The long-awaited St. Elmo Public Market — which was supposed to have a food hall with a bunch of all-star Austin restaurants — is no longer happening. Instead, the 4329 South Congress Avenue space in East Congress has been sold to a company that will turn it into a bowling alley, arcade, and bar as reported by Austin Business Journal.
Opening in the South Congress space will be locations of Ohio-based company Rise Brands’s activity and gaming venue Pins Mechanical and bar and arcade 16-Bit. The Austin space will have 24 duckpin bowling lanes, 30+ pinball machines, and 40+ arcade games like Frogger and NBA Jam. There will be a total of four bars, a courtyard, and two mezzanines for private events. Cocktails typically include classics and house drinks such as the s’mores old fashioned and the Chai Me a River with cold brew and rumchata, as well as wines and beers.
A rep for the company tells Eater that “Austin aligns perfectly with the creative nature of the Pins brand,” over email. Construction will start this year and the goal is to open in 2024.
These two entertainment businesses will be leasing the space from new owners real estate investment and development company SomeraRoad. The company bought the property in early November, as the publication reported, from one of St. Elmo Public Market’s original ownership company real estate developer Maker Bros.
Makers Bros.’s Andy Carnahan tells Eater that the SomeraRoad’s plans “sounds like a great concept. Happy to have them in the neighborhood.”
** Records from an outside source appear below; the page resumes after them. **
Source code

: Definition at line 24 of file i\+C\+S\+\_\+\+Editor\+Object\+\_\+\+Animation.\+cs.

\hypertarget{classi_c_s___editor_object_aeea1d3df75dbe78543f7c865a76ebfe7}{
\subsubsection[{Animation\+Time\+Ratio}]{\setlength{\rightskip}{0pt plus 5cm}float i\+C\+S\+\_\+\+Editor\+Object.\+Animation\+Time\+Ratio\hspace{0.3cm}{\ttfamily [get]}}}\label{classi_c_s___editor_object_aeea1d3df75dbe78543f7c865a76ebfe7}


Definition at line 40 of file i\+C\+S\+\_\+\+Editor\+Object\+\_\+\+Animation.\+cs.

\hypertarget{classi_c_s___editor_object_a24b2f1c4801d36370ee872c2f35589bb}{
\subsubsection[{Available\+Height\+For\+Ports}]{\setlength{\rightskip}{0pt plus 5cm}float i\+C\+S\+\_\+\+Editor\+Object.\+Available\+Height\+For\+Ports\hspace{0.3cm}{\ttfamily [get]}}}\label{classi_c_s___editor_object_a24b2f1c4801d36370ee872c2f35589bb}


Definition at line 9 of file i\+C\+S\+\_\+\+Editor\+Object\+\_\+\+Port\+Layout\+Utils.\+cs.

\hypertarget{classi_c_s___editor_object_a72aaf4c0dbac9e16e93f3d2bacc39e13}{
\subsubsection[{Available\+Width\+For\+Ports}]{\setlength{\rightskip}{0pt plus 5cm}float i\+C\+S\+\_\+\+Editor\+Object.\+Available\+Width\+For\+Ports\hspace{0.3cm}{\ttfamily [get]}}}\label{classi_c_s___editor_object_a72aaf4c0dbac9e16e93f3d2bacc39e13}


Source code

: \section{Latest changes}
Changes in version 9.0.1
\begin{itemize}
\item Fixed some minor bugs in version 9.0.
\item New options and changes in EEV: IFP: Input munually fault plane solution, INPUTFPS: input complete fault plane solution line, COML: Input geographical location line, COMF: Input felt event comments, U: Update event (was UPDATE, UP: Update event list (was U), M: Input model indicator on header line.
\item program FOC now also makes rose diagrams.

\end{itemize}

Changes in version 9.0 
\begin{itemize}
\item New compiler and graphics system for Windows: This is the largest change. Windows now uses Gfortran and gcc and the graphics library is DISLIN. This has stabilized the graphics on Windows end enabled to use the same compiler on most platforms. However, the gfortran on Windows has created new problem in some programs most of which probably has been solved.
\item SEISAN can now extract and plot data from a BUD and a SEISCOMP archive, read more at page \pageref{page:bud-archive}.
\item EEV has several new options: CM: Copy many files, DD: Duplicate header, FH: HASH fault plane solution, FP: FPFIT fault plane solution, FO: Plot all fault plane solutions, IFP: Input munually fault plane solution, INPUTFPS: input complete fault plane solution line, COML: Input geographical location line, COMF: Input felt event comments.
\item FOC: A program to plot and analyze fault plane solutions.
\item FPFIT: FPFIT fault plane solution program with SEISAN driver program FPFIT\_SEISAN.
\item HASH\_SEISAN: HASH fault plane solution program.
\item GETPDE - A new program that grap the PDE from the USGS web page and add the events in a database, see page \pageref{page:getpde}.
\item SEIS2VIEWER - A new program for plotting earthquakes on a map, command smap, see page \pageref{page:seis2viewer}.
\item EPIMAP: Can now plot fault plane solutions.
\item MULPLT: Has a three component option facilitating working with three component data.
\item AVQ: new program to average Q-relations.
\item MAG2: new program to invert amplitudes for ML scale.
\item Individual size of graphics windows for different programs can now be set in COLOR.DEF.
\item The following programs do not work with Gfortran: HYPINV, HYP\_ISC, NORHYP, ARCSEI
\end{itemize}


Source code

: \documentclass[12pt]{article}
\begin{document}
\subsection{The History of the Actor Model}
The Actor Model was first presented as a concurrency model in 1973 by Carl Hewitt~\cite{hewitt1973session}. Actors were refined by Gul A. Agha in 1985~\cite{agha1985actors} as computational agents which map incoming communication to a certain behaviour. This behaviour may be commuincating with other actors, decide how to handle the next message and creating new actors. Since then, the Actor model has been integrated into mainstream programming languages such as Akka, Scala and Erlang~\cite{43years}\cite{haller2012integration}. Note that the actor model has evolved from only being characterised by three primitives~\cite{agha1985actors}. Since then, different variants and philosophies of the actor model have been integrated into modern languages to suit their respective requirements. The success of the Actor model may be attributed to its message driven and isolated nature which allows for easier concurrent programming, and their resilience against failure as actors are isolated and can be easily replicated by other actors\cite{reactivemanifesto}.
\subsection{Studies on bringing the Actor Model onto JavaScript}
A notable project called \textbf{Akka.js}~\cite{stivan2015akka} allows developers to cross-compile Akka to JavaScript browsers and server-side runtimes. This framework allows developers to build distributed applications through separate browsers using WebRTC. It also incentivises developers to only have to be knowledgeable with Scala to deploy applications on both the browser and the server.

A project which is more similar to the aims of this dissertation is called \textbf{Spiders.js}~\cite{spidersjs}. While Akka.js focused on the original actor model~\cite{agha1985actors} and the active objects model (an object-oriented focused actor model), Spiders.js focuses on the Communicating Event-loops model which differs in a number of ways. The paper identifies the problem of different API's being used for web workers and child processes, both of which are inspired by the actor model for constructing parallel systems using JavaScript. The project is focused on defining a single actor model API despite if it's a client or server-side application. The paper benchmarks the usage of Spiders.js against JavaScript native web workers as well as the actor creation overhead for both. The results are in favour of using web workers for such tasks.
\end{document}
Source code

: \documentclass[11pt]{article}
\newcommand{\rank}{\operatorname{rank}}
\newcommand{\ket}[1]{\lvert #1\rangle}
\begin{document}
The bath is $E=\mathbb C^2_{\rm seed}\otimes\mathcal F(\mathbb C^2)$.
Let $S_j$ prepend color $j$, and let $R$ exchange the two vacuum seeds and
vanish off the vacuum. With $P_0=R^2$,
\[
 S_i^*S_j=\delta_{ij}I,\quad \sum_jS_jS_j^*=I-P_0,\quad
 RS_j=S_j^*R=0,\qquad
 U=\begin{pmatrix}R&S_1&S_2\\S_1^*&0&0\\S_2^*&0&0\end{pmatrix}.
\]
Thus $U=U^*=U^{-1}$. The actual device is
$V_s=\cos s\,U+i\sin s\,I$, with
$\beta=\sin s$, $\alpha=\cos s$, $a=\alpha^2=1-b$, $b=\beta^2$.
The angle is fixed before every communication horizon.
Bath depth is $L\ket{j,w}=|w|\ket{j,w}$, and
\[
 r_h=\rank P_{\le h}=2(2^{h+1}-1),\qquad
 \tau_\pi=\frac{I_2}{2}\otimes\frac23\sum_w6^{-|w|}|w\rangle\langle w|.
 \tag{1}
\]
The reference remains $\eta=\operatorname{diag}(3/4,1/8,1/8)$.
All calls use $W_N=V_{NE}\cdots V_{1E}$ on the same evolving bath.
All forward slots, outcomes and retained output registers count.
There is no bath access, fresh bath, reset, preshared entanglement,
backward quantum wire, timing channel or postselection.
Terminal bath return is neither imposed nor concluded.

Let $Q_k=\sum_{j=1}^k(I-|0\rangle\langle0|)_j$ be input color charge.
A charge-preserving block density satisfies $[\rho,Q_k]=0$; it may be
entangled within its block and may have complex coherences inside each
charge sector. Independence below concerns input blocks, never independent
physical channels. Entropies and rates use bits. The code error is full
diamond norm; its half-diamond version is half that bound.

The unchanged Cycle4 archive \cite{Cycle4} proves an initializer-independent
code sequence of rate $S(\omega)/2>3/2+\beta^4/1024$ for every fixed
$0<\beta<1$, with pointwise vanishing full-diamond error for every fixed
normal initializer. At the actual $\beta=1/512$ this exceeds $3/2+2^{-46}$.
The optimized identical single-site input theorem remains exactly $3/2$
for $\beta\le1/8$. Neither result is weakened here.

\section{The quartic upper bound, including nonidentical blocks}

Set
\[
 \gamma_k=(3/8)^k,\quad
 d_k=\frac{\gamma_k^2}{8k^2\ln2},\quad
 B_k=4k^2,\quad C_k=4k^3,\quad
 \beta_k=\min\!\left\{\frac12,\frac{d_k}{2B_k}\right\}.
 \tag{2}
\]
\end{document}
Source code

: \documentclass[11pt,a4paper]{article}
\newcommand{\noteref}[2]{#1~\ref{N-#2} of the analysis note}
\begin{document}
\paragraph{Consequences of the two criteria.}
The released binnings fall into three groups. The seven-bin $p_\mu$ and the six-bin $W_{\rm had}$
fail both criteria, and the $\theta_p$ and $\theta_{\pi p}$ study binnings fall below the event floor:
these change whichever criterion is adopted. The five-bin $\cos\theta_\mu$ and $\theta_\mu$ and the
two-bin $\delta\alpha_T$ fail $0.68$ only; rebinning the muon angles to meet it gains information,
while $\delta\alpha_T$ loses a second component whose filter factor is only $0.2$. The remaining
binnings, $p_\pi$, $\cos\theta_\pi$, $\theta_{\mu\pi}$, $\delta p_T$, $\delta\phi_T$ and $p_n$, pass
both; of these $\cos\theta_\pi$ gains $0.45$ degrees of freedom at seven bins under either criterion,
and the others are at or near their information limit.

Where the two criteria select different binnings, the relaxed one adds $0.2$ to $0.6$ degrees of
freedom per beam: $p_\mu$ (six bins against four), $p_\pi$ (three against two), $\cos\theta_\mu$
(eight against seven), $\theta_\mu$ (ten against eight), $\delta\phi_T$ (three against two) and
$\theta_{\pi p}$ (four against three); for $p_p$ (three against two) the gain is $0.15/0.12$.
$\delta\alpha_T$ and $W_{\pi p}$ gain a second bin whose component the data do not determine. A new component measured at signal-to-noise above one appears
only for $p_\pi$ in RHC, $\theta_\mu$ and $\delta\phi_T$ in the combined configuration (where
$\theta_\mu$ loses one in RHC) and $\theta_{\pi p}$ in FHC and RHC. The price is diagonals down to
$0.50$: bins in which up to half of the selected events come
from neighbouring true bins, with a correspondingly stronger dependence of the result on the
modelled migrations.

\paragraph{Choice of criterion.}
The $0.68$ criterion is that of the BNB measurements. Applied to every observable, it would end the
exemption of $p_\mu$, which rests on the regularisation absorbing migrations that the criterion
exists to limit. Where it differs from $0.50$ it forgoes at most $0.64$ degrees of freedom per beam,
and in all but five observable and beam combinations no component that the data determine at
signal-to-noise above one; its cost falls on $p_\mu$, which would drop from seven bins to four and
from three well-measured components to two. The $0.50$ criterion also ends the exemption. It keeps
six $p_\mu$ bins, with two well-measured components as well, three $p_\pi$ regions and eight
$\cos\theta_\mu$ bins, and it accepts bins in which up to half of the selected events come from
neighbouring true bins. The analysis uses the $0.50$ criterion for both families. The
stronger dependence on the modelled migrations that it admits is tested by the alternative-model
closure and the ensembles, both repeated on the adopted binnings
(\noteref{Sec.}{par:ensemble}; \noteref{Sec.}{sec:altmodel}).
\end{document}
Eater has reached out to SomeraRoad for more information.
The St. Elmo Public Market was supposed to become a space with a bunch of lauded Austin restaurants, but most of those had dropped out as the construction and plans dragged on. Those included a new diner by Olamaie, a cafe by Greater Goods Coffee Co., Hawai‘i-based farmers market stand Fire Dance Pizza with a new pizzeria, Hill Country brewery Family Business Beer Co., and a new desserts shop by Lick Honest Ice Creams.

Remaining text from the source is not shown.